Better you than me. I'll sit here on the couch and wait for it to come to me. Good luck. That's a lot of driveways for 6 trucks.


----------



## Silverado10923

Nemo got plowed!


----------



## getsum

I only got a couple


----------



## Snowzilla

JoeyM;1592724 said:


> here's my video:
> 
> 
> 
> 
> 
> 
> and pics:


Joey M.
What special effect did you use on your photos? Very neat. Almost like paintings.


----------



## Rick547

ken643;1593222 said:


> Great pics and video, Thanks for sharing! Ill get some videos up soon.


I'll be interested in your videos as they are some of the best on on Youtube.


----------



## potskie

Picture #2 is spectacular! If that were a Ford I would probably blow it up into a poster and hang it in the Garage it's that good.


----------



## all ferris

coldcoffee;1593278 said:


> Couldn't help it, checked out his fishing video's...Dudz got skillz!! Damn...now I want to go fishing.


you need to check out joeym's video of his garage build. It turned out sweet and the end of the video is best when he pulls in 5 exotic cars.


----------



## BBC co

Logan Airport pics

































containers were at Connolly Terminal South Boston castle island sorry about that


----------



## JoeyM

thanks everybody!

photography and more recently video are hobbies of mine. to answer some of your questions, the pics were taken with a Nikon D600 DSLR and were edited in software called Lightroom and additional software by Nik.

It's pretty fancy software, but if you are interested in a much cheaper similar effect you can use the Snapseed App on your iPhone or Droid. It's free and made by the same people. it works pretty well.

fishing is our real passion, the name of our boat is "Woozy". you can check out those videos here:

https://vimeo.com/channels/woozy

a couple more pics:


----------



## theholycow

JoeyM;1593838 said:


> thanks everybody!
> 
> photography and more recently video are hobbies of mine. to answer some of your questions, the pics were taken with a Nikon D600 DSLR and were edited in software called Lightroom and additional software by Nik.
> 
> It's pretty fancy software, but if you are interested in a much cheaper similar effect you can use the Snapseed App on your iPhone or Droid. It's free and made by the same people. it works pretty well.


Did you use an HDR effect in Lightroom? I think that's the big answer all these folks are looking for.


----------



## Silverado10923

Inland NW, those are awesome pics! Are you an artist/photographer or a plow contractor?
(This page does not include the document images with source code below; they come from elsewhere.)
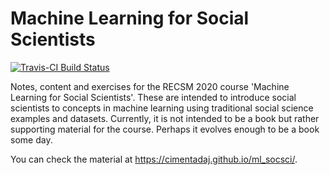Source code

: # Machine Learning for Social Scientists

[![Travis-CI Build Status](https://travis-ci.org/cimentadaj/ml_socsci.svg?branch=master)](https://travis-ci.org/cimentadaj/ml_socsci)

Notes, content and exercises for the RECSM 2020 course 'Machine Learning for Social Scientists'. These are intended to introduce social scientists to concepts in machine learning using traditional social science examples and datasets. Currently, it is not intended to be a book but rather supporting material for the course. Perhaps it evolves enough to be a book some day.

You can check the material at <https://cimentadaj.github.io/ml_socsci/>.
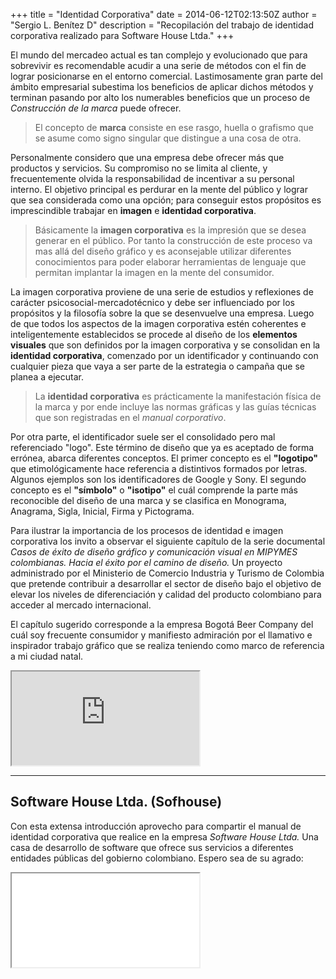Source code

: +++
title = "Identidad Corporativa"
date = 2014-06-12T02:13:50Z
author = "Sergio L. Benítez D"
description = "Recopilación del trabajo de identidad corporativa realizado para Software House Ltda."
+++

El mundo del mercadeo actual es tan complejo y evolucionado que para sobrevivir es recomendable acudir a una serie de métodos con el fin de lograr posicionarse en el entorno comercial. Lastimosamente gran parte del ámbito empresarial subestima los beneficios de aplicar dichos métodos y terminan pasando por alto los numerables beneficios que un proceso de _Construcción de la marca_ puede ofrecer.

> El concepto de __marca__ consiste en ese rasgo, huella o grafismo que se asume como signo singular que distingue a una cosa de otra.

Personalmente considero que una empresa debe ofrecer más que productos y servicios. Su compromiso no se limita al cliente, y frecuentemente olvida la responsabilidad de incentivar a su personal interno. El objetivo principal es perdurar en la mente del público y lograr que sea considerada como una opción; para conseguir estos propósitos es imprescindible trabajar en __imagen__ e __identidad corporativa__.

> Básicamente la __imagen corporativa__ es la impresión que se desea generar en el público. Por tanto la construcción de este proceso va mas allá del diseño gráfico y es aconsejable utilizar diferentes conocimientos para poder elaborar herramientas de lenguaje que permitan implantar la imagen en la mente del consumidor.

La imagen corporativa proviene de una serie de estudios y reflexiones de carácter psicosocial-mercadotécnico y debe ser influenciado por los propósitos y la filosofía sobre la que se desenvuelve una empresa. Luego de que todos los aspectos de la imagen corporativa estén coherentes e inteligentemente establecidos se procede al diseño de los __elementos visuales__ que son definidos por la imagen corporativa y se consolidan en la __identidad corporativa__, comenzado por un identificador y continuando con cualquier pieza que vaya a ser parte de la estrategia o campaña que se planea a ejecutar.
> La __identidad corporativa__ es prácticamente la manifestación física de la marca y por ende incluye las normas gráficas y las guías técnicas que son registradas en el _manual corporativo_.

Por otra parte, el identificador suele ser el consolidado pero mal referenciado "logo". Este término de diseño que ya es aceptado de forma errónea, abarca diferentes conceptos. El primer concepto es el __"logotipo"__ que etimológicamente hace referencia a distintivos formados por letras. Algunos ejemplos son los identificadores de Google y Sony.
El segundo concepto es el __"símbolo"__ o __"isotipo"__ el cuál comprende la parte más reconocible del diseño de una marca y se clasifica en Monograma, Anagrama, Sigla, Inicial, Firma y Pictograma.

Para ilustrar la importancia de los procesos de identidad e imagen corporativa los invito a observar el siguiente capítulo de la serie documental _Casos de éxito de diseño gráfico y comunicación visual en MIPYMES colombianas. Hacia el éxito por el camino de diseño._ Un proyecto administrado por el Ministerio de Comercio Industria y Turismo de Colombia que pretende contribuir a desarrollar el sector de diseño bajo el objetivo de elevar los niveles de diferenciación y calidad del producto colombiano para acceder al mercado internacional.

El capítulo sugerido corresponde a la empresa Bogotá Beer Company del cuál soy frecuente consumidor y manifiesto admiración por el llamativo e inspirador trabajo gráfico que se realiza teniendo como marco de referencia a mi ciudad natal.

<iframe src="https://www.youtube.com/embed/HdwhntWOYuY"></iframe>

* * *

## Software House Ltda. (Sofhouse)

Con esta extensa introducción aprovecho para compartir el manual de identidad corporativa que realice en la empresa _Software House Ltda._ Una casa de desarrollo de software que ofrece sus servicios a diferentes entidades públicas del gobierno colombiano. Espero sea de su agrado:

<iframe src="/assets/pdf/mivc_sofhouse.pdf"></iframe>


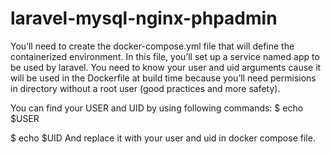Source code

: # laravel-mysql-nginx-phpadmin

You’ll need to create the docker-compose.yml file that will define the containerized environment.
In this file, you’ll set up a service named app to be used by laravel. You need to know your 
user and uid arguments cause it will be used in the Dockerfile at build time because you’ll need 
permisions in directory without a root user (good practices and more safety).

You can find your USER and UID by using following commands:
$ echo $USER 

$ echo $UID
And replace it with your user and uid in docker compose file.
Dodge should be coughing up some bid ad $$$!


----------



## JoeyM

theholycow;1593849 said:


> Did you use an HDR effect in Lightroom? I think that's the big answer all these folks are looking for.


In Lightroom I do basic tweaking: adjusting exposure, white balance, sharpening, and noise reduction.

The more dramatic editing is in Color Efex Pro, which is a plug in made by Nik. they have a few filters that give the HDR look. i dont remember the exact combo I used, but i often use "Detail Extractor" , "Bleach Bypass" and sometimes "Colorizer". then you just play with the sliders till you get it the way you want.

hope this helps!

http://www.niksoftware.com/colorefexpro/usa/index.php?view=intro/main.shtml


----------



## Silverado10923

Oh, Joey's pics. Nice job. Thanks for sharing.


----------



## Maine_Train

BBC co;1593774 said:


> containers were at Connolly Terminal South Boston castle island sorry about that


Oh, okay. I saw the one of the container on the pickup truck and thought "What's up with that?" (Followed by "You should put some wheels on that container before you try moving it with that truck."  )
The containers on the cars suggest that was some *nasty* wind.


----------



## hikeradk

This is one of my favorite time lapse videos of Boston.


----------



## Jeepjimmy




----------



## Jeepjimmy

*moved*


----------



## Jeepjimmy

Jeepjimmy;1594406 said:


>


2ft. eastern North Fork, Southold LI NY


----------



## MSS Mow

BBC co;1593774 said:


> Logan Airport pics
> 
> 
> 
> 
> 
> 
> 
> 
> 
> 
> containers were at Connolly Terminal South Boston castle island sorry about that


I suppose this truck is a little overloaded???? :crying:


----------



## BBC co

MSS Mow;1594912 said:


> I suppose this truck is a little overloaded???? :crying:


all i could think when i saw it was thank god it was the beginning of the event and no one was resting or sleeping in any of them


----------



## miniwarehousing

Here's a small video from our TV6070 snowblowing over 25' high and about 25' away.


----------



## wirenut

wow that would take for ever to clean at that pace....faster with a plow


----------



## miniwarehousing

That pace is for demonstration and newbie at the helm. Plus, you can't plow snow over 3 containers high.


----------



## jjklongisland

The Beast driving through 30"... Plow all the way up and still pushing....


----------



## hikeradk

Anyone notice this became a Chrysler thread lol. Dodge Ram Jeep and New Holland we can accept that since you are related to International Harvester.


----------



## White Gardens

miniwarehousing;1594982 said:


> Here's a small video from our TV6070 snowblowing over 25' high and about 25' away.


....

That is my dream machine right there!!!!!!

...................


----------



## Piston

White Gardens;1595618 said:


> ....
> 
> That is my dream machine right there!!!!!!
> 
> ...................


+1!

In the meantime, I have to settle for a little smaller blue machine. 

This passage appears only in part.